Rey de Marruecos con mascarilla

« Nous souffrons de la crise du secteur automobile, qui représente plus de 20 % de nos exportations ; les phosphates se maintiennent, mais ils subissent les effets de la baisse des volumes et des prix, tandis que le textile est dans la même situation. C'est comme une chaîne d'impacts », a-t-il souligné dans l'interview de la journaliste d'Efe, Fatima Zohra Bouaziz.  

Dans ses dernières projections, le HCP a indiqué que l'économie marocaine se contractera jusqu'à -1,8% au deuxième trimestre de cette année, avec des pertes estimées à 10,9 milliards de dirhams (970 millions d'euros) pour cette même période.  
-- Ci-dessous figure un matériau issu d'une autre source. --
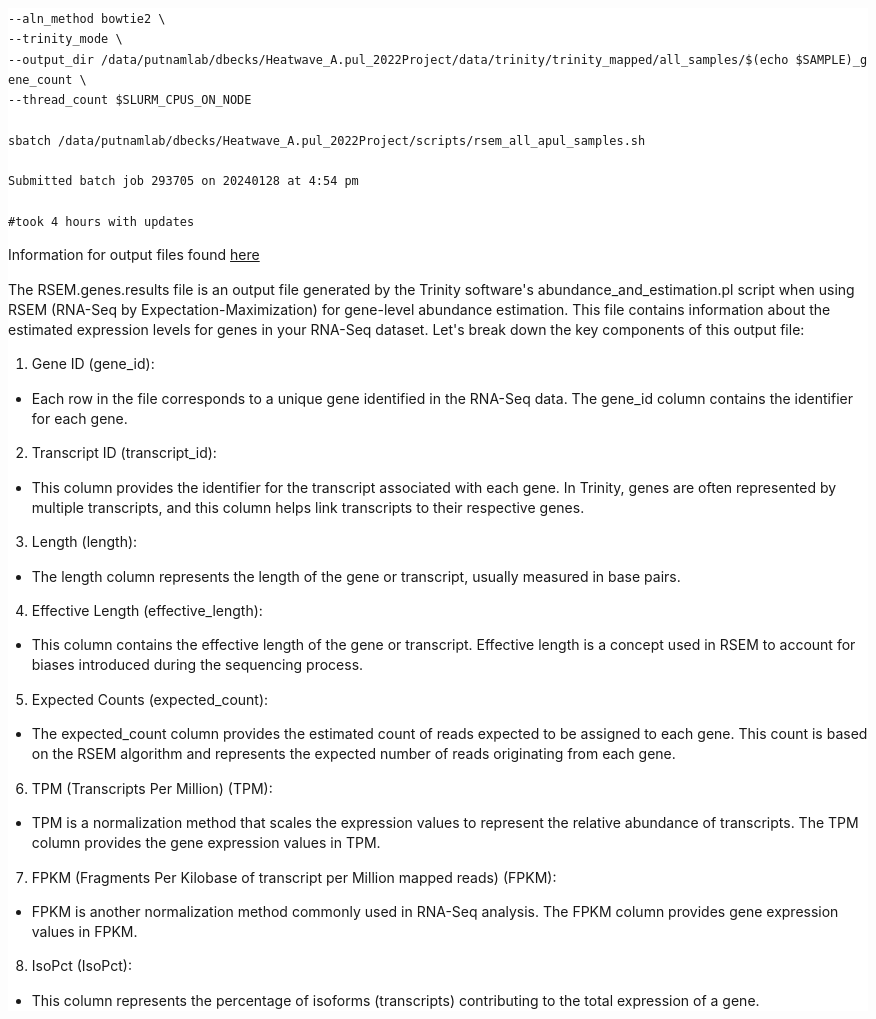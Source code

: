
 ```
--aln_method bowtie2 \
--trinity_mode \
--output_dir /data/putnamlab/dbecks/Heatwave_A.pul_2022Project/data/trinity/trinity_mapped/all_samples/$(echo $SAMPLE)_gene_count \
--thread_count $SLURM_CPUS_ON_NODE

sbatch /data/putnamlab/dbecks/Heatwave_A.pul_2022Project/scripts/rsem_all_apul_samples.sh

Submitted batch job 293705 on 20240128 at 4:54 pm

#took 4 hours with updates
```



Information for output files found [here](https://github.com/trinityrnaseq/trinityrnaseq/wiki/Trinity-Transcript-Quantification)

The RSEM.genes.results file is an output file generated by the Trinity software's abundance_and_estimation.pl script when using RSEM (RNA-Seq by Expectation-Maximization) for gene-level abundance estimation. This file contains information about the estimated expression levels for genes in your RNA-Seq dataset. Let's break down the key components of this output file:

1. Gene ID (gene_id):
  - Each row in the file corresponds to a unique gene identified in the RNA-Seq data. The gene_id column contains the identifier for each gene.

2. Transcript ID (transcript_id):
  - This column provides the identifier for the transcript associated with each gene. In Trinity, genes are often represented by multiple transcripts, and this column helps link transcripts to their respective genes.

3. Length (length):
  - The length column represents the length of the gene or transcript, usually measured in base pairs.

4. Effective Length (effective_length):
  - This column contains the effective length of the gene or transcript. Effective length is a concept used in RSEM to account for biases introduced during the sequencing process.

5. Expected Counts (expected_count):
  - The expected_count column provides the estimated count of reads expected to be assigned to each gene. This count is based on the RSEM algorithm and represents the expected number of reads originating from each gene.

6. TPM (Transcripts Per Million) (TPM):
  - TPM is a normalization method that scales the expression values to represent the relative abundance of transcripts. The TPM column provides the gene expression values in TPM.

7. FPKM (Fragments Per Kilobase of transcript per Million mapped reads) (FPKM):
  - FPKM is another normalization method commonly used in RNA-Seq analysis. The FPKM column provides gene expression values in FPKM.

8. IsoPct (IsoPct):
  - This column represents the percentage of isoforms (transcripts) contributing to the total expression of a gene.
Au vu de tous ces impacts, Lahlimi estime que les taux de croissance « seront sûrement négatifs » au Maroc, notamment parce que le pays ne peut échapper à la situation difficile que connaît son environnement régional, en particulier dans l'Union européenne, avec laquelle le pays du Maghreb maintient 70 % de ses échanges économiques. 

La récession redoutée ramènera le Maroc aux années 1990, où il a connu trois années de croissance négative culminant en 1995 par un effondrement de 6,5 % du PIB national en raison de la sécheresse, dans une économie qui était (et est toujours, bien que dans une moindre mesure) fortement dépendante de l'agriculture.  

Si la crise sanitaire actuelle ne s'était pas produite, selon les données du HCP dans son dernier rapport trimestriel, l'économie marocaine aurait connu une croissance de 1,9 % en glissement annuel au premier trimestre de l'année.  

Lahlimi est également favorable au recours à l'emprunt interne ou externe lorsque cela est nécessaire pour financer les investissements, mais pas les dépenses de fonctionnement, même si cela implique d'augmenter le déficit public

A cet égard, il a critiqué les recommandations du Fonds monétaire international (FMI) de ne pas dépasser certains plafonds de croissance. « Certains indicateurs ne doivent pas être atténués. Le déficit de 2 ou 3 % est un mythe et la croissance qui doit être de 6 % en est un autre. La croissance ne dépend pas du niveau mais du contenu. Va-t-elle créer des emplois et des revenus ? N'y a-t-il pas des inégalités sociales dans cette croissance ? C'est la chose la plus importante », a conclu le chef du Haut-Commissariat au Plan dans l'interview susmentionnée.